▸ WHAT TO WORK ON
In the entries that follow, which lines hold the string "Technologies"? List them.

▸ RAW DATA

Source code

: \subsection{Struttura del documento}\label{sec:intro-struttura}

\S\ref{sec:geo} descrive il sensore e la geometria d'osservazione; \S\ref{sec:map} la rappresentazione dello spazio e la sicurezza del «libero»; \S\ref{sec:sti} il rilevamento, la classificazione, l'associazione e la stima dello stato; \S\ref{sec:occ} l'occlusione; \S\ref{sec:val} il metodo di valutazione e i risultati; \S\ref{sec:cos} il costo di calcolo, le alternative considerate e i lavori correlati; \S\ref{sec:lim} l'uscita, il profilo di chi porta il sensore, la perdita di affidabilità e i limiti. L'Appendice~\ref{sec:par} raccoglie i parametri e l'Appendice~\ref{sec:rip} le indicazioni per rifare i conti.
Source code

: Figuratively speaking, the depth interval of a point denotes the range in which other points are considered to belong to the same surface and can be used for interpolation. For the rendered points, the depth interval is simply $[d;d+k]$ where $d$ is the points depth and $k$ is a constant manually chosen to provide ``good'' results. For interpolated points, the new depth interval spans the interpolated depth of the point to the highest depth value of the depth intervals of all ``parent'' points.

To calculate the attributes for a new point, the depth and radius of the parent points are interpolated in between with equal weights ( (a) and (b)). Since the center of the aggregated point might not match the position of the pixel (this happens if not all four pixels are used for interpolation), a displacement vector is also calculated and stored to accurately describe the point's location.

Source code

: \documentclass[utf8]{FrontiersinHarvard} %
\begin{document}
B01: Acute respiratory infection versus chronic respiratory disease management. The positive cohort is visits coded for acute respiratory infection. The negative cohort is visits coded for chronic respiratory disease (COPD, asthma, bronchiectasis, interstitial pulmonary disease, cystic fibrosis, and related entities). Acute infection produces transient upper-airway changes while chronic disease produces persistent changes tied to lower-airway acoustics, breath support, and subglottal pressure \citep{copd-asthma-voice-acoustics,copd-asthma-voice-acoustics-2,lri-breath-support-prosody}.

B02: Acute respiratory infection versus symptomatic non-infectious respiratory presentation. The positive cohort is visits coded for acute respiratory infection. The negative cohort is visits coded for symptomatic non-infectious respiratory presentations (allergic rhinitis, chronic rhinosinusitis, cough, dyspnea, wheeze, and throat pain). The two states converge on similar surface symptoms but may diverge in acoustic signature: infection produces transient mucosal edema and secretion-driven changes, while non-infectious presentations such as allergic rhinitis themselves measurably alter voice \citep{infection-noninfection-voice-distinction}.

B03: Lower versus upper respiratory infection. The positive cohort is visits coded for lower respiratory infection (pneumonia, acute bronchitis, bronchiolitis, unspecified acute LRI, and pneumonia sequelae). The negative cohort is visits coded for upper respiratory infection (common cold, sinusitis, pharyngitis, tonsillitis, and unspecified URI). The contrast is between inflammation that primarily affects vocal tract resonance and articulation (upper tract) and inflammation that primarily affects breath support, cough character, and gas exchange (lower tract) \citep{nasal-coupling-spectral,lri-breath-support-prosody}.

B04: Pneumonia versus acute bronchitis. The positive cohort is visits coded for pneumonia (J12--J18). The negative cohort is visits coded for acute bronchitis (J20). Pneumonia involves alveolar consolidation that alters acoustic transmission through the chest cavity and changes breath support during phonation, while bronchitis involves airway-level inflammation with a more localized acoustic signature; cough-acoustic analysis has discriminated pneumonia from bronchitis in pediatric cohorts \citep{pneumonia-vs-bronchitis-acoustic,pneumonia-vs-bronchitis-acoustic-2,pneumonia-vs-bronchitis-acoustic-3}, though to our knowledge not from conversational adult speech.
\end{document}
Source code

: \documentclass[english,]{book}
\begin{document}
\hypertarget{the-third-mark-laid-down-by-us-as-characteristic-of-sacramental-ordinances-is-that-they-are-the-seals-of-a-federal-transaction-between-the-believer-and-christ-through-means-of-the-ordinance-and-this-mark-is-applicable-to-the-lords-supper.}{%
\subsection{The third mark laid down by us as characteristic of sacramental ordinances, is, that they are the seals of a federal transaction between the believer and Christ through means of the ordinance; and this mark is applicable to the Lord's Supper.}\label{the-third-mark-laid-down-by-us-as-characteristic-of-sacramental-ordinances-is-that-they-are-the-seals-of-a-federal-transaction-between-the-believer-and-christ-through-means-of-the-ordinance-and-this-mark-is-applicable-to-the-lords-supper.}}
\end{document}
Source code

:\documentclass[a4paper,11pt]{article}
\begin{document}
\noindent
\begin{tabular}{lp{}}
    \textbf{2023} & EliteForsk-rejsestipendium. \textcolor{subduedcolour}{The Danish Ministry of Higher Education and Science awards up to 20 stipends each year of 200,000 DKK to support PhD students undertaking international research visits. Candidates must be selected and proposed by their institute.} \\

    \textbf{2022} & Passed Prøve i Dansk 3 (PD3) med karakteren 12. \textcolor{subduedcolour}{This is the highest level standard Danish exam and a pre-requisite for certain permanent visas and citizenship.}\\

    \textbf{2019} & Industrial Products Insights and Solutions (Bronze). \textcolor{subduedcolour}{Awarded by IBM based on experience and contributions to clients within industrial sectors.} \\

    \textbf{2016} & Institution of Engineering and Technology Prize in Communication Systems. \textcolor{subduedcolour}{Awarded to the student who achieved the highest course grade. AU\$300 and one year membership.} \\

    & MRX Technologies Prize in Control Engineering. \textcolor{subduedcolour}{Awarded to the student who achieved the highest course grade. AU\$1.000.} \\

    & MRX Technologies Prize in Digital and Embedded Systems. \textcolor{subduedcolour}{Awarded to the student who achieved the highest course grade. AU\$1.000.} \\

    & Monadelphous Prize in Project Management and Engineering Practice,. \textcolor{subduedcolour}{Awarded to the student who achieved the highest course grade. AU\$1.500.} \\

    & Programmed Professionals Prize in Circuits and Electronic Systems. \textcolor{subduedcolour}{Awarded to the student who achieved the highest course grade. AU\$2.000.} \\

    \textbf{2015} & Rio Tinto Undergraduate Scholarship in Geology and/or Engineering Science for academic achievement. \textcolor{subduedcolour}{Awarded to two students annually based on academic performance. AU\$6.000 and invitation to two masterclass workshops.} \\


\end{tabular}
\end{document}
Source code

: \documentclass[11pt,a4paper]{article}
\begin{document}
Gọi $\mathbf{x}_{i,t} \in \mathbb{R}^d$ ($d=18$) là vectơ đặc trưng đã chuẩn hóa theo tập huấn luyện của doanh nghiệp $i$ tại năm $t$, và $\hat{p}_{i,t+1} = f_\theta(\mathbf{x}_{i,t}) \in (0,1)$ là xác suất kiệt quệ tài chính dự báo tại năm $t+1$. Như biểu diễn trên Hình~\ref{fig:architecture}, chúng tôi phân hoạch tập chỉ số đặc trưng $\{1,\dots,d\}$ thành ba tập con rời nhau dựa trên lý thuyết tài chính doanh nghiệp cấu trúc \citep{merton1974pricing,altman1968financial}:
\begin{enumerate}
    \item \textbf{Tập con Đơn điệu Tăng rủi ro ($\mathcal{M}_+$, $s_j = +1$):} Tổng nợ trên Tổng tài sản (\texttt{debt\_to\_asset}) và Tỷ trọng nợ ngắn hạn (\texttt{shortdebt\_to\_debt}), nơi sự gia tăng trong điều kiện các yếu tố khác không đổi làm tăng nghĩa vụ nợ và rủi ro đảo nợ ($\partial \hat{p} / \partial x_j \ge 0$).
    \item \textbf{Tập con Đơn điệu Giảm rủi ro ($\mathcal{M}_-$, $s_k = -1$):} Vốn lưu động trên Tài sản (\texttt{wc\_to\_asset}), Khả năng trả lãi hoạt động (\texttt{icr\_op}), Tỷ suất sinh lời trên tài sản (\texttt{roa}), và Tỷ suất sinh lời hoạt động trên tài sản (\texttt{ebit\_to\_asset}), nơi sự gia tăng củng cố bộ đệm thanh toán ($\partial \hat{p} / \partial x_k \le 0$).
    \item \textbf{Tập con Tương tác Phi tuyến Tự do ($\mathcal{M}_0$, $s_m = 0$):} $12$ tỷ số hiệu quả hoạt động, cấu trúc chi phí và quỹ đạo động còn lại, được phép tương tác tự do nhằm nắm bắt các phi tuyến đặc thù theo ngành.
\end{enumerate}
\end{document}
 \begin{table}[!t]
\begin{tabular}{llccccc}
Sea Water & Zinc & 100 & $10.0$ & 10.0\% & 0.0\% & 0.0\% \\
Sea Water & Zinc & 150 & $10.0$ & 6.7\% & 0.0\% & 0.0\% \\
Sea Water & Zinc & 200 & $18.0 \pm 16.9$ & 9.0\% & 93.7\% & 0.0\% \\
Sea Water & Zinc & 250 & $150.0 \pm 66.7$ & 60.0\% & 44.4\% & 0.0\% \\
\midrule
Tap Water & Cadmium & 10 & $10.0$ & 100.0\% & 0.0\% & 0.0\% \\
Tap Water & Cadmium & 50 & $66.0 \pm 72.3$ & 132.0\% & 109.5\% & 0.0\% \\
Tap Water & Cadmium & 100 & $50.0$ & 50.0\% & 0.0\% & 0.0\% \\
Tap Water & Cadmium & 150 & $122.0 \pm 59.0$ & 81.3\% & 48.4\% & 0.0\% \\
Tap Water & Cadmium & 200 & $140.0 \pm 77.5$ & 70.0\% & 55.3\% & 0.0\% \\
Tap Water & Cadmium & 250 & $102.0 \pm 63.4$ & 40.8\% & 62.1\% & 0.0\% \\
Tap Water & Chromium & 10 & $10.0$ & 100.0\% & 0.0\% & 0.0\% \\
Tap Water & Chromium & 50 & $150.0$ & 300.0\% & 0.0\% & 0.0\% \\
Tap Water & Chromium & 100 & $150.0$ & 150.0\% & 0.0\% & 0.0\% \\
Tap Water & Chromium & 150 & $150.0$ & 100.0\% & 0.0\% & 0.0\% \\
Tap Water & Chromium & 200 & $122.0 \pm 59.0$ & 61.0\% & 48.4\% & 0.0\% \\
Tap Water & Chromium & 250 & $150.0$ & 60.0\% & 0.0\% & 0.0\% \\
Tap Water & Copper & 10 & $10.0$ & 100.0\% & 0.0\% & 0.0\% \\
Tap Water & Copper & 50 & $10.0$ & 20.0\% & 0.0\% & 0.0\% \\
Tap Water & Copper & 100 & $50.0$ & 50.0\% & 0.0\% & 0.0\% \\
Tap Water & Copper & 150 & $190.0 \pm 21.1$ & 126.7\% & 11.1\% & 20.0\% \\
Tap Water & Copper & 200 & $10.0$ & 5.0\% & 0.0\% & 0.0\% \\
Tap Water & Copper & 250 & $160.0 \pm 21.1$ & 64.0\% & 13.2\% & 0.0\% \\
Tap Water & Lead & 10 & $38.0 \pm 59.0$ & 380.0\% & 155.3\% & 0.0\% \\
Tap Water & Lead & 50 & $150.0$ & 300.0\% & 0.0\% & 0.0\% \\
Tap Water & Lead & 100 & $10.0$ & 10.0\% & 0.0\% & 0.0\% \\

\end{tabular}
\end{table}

▸ EXERCISE SOLUTION
    & MRX Technologies Prize in Control Engineering. \textcolor{subduedcolour}{Awarded to the student who achieved the highest course grade. AU\$1.000.} \\
    & MRX Technologies Prize in Digital and Embedded Systems. \textcolor{subduedcolour}{Awarded to the student who achieved the highest course grade. AU\$1.000.} \\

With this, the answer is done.